Directions:
Please repeat the records exactly from their first line, finishing at the line containing "Cluster analysis is" and including it.

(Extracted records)
* * * *

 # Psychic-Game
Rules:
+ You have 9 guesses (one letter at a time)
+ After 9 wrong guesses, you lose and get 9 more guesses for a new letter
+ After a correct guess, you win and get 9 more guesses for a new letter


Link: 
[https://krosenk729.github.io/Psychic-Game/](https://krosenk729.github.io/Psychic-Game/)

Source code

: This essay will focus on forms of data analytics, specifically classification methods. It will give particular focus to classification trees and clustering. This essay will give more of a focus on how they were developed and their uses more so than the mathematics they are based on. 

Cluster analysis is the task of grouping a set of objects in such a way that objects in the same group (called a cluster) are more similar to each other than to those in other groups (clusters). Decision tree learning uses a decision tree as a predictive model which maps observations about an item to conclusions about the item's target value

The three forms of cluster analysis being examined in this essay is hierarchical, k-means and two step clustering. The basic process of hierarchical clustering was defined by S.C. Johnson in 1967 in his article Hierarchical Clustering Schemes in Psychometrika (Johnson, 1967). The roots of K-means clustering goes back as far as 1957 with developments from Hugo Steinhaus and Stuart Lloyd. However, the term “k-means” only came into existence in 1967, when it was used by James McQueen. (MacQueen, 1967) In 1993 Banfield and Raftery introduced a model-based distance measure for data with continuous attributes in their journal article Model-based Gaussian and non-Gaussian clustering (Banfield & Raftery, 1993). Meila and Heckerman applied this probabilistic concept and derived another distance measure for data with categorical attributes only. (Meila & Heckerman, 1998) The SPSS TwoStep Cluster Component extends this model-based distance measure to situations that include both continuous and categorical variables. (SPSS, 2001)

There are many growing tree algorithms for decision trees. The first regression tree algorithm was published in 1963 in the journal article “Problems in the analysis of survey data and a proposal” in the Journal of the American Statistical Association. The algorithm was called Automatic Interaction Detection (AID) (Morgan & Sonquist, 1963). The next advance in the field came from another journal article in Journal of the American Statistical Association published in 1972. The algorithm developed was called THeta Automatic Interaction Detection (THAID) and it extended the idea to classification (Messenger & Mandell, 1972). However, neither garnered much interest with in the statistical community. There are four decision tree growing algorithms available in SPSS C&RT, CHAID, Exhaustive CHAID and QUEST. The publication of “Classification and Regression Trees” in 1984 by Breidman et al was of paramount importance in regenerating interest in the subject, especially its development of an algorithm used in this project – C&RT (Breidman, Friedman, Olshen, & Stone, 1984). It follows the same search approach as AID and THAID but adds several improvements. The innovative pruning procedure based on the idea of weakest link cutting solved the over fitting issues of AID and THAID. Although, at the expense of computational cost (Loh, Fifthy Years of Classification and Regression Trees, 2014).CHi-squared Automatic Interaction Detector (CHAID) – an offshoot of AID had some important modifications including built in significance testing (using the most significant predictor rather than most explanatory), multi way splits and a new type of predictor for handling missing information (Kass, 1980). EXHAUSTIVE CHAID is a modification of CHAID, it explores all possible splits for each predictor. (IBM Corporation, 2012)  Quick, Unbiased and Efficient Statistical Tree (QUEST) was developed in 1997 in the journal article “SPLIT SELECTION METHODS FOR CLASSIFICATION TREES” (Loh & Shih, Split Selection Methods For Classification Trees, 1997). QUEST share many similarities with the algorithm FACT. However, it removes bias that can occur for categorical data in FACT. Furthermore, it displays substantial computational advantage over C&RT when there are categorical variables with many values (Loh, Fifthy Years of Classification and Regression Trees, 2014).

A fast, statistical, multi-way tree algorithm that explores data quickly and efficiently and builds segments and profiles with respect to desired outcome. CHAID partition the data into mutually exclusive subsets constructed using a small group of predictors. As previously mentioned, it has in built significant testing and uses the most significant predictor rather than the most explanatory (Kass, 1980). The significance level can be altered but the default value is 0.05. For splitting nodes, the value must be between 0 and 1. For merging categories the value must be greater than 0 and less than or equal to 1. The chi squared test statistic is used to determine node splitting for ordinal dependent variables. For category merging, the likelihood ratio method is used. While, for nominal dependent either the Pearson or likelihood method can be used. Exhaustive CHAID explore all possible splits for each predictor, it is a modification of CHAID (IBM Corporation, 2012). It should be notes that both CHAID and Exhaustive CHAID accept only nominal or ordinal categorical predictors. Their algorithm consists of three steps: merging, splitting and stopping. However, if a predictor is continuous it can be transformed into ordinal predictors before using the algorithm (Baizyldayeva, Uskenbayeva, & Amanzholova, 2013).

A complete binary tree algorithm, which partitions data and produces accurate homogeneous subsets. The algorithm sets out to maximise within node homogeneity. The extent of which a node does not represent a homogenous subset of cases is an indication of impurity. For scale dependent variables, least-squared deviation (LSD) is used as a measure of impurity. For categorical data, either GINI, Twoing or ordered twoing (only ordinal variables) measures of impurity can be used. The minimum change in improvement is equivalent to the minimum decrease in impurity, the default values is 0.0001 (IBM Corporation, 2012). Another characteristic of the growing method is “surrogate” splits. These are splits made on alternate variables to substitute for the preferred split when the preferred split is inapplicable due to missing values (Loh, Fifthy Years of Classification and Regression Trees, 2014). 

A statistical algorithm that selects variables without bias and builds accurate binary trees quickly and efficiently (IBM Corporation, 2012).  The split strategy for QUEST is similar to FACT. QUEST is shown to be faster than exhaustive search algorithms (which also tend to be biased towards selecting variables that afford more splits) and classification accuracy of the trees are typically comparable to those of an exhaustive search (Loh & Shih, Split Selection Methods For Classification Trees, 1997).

* * * *

Written solution:
 # Psychic-Game
Rules:
+ You have 9 guesses (one letter at a time)
+ After 9 wrong guesses, you lose and get 9 more guesses for a new letter
+ After a correct guess, you win and get 9 more guesses for a new letter


Link: 
[https://krosenk729.github.io/Psychic-Game/](https://krosenk729.github.io/Psychic-Game/)

Source code

: This essay will focus on forms of data analytics, specifically classification methods. It will give particular focus to classification trees and clustering. This essay will give more of a focus on how they were developed and their uses more so than the mathematics they are based on. 

Cluster analysis is the task of grouping a set of objects in such a way that objects in the same group (called a cluster) are more similar to each other than to those in other groups (clusters). Decision tree learning uses a decision tree as a predictive model which maps observations about an item to conclusions about the item's target value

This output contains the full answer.